■ EXERCISE REQUIREMENTS
Up to and including the line with "This repository contains", please reproduce the lines below exactly, beginning with the first.

[Saved entries]
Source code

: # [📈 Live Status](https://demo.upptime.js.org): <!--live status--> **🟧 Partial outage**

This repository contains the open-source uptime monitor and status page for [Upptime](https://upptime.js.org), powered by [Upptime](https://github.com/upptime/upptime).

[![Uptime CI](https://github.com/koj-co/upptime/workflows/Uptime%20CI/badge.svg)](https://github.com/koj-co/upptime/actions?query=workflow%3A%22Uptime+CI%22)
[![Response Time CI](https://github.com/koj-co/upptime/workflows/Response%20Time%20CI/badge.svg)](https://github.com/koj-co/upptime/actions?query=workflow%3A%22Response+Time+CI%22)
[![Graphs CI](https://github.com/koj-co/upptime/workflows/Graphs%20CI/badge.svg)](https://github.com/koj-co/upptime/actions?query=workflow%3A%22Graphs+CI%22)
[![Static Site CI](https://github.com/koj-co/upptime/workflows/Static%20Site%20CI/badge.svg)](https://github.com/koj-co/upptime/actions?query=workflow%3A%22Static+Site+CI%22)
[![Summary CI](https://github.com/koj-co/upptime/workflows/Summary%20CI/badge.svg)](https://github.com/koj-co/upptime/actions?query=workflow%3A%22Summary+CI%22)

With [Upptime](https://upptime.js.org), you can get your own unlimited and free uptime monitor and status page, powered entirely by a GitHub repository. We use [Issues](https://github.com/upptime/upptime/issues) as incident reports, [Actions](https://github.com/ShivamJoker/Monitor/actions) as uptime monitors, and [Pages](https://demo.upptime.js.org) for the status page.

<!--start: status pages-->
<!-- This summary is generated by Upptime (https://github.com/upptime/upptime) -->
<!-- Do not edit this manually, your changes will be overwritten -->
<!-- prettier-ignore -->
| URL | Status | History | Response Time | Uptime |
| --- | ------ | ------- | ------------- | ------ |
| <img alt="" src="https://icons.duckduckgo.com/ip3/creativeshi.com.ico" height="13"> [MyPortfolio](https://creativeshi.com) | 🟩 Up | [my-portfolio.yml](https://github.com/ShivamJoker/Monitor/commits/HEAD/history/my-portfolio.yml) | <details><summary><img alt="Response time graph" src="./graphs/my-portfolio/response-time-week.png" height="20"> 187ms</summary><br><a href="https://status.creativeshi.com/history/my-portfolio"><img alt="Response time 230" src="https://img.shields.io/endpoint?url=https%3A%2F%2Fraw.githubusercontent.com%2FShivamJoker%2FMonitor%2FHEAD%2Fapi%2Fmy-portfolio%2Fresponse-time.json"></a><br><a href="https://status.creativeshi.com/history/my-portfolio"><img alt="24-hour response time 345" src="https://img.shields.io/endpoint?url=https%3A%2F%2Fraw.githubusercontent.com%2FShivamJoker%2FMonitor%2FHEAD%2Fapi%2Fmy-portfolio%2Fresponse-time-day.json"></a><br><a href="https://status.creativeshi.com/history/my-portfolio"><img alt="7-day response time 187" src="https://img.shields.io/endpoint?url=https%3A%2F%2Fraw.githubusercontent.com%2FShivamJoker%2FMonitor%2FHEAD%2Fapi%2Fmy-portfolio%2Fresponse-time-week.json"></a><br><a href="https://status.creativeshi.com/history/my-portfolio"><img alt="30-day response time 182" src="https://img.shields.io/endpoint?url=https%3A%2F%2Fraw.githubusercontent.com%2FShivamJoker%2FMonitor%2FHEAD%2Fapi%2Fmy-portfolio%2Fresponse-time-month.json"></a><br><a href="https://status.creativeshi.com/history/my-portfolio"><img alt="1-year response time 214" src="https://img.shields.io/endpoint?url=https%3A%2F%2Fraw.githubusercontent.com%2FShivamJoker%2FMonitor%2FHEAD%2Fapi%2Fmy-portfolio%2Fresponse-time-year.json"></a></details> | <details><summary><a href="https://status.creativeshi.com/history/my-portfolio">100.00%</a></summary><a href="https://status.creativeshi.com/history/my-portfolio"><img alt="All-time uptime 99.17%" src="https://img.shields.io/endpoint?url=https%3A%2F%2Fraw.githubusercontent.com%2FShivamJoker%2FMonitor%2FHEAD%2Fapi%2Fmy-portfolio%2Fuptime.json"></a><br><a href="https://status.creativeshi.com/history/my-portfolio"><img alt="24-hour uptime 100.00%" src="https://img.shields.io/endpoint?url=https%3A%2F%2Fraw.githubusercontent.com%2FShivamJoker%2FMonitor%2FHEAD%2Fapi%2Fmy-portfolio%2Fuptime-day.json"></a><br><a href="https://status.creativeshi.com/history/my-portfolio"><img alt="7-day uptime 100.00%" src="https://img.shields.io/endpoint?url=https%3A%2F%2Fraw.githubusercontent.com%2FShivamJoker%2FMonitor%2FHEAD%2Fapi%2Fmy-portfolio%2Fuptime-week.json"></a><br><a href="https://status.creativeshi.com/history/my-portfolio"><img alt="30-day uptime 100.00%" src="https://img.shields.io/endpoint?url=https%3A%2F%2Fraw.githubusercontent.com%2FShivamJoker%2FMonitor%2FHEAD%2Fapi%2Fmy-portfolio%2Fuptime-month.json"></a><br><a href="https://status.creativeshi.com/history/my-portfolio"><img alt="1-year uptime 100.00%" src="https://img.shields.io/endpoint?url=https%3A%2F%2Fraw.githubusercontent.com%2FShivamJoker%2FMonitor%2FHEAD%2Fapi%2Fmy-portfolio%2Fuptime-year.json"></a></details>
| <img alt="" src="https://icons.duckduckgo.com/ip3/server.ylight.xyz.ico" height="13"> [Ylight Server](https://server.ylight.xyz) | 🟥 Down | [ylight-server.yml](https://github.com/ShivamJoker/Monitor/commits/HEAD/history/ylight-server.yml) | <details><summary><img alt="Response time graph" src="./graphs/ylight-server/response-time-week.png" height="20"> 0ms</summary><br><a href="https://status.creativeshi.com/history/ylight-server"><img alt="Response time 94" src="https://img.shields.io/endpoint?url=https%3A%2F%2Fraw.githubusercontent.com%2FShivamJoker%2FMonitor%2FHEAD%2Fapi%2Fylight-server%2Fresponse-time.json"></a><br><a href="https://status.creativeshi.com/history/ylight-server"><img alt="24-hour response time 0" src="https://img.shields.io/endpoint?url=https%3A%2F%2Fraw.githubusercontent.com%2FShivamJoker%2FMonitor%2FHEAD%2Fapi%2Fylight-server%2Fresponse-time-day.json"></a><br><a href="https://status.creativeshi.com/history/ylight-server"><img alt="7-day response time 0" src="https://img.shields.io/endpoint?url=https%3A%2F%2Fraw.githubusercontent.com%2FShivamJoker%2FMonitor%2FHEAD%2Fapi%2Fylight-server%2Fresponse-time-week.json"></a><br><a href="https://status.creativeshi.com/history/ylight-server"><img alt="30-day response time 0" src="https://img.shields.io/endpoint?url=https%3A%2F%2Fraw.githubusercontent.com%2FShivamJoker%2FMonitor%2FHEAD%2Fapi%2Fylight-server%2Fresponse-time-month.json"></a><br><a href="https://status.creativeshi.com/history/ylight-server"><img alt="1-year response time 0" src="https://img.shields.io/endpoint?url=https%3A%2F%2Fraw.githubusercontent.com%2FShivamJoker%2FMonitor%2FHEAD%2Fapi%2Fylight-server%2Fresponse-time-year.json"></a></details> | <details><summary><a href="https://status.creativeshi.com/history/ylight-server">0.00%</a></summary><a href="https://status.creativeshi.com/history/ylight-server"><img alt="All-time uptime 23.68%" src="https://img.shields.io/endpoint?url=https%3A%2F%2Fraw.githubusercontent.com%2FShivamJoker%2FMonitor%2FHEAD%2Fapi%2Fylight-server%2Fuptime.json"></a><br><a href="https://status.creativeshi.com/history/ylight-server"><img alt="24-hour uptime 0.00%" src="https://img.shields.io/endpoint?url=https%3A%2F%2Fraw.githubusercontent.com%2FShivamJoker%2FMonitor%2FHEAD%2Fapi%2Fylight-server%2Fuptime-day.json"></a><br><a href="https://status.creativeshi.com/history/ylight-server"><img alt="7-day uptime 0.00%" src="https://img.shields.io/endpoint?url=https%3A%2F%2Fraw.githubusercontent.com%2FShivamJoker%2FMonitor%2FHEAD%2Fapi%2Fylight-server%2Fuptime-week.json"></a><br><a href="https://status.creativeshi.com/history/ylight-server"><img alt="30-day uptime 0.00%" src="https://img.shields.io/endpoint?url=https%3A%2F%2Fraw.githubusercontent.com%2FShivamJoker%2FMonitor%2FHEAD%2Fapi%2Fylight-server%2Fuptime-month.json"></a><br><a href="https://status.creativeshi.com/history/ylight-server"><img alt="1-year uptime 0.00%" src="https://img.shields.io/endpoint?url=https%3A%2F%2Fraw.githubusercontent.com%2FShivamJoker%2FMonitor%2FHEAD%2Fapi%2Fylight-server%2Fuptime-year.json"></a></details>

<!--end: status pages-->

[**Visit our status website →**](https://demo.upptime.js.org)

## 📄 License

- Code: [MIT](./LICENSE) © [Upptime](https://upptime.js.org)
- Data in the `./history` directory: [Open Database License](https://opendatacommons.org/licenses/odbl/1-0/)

■ EXERCISE SOLUTION
Source code

: # [📈 Live Status](https://demo.upptime.js.org): <!--live status--> **🟧 Partial outage**

This repository contains the open-source uptime monitor and status page for [Upptime](https://upptime.js.org), powered by [Upptime](https://github.com/upptime/upptime).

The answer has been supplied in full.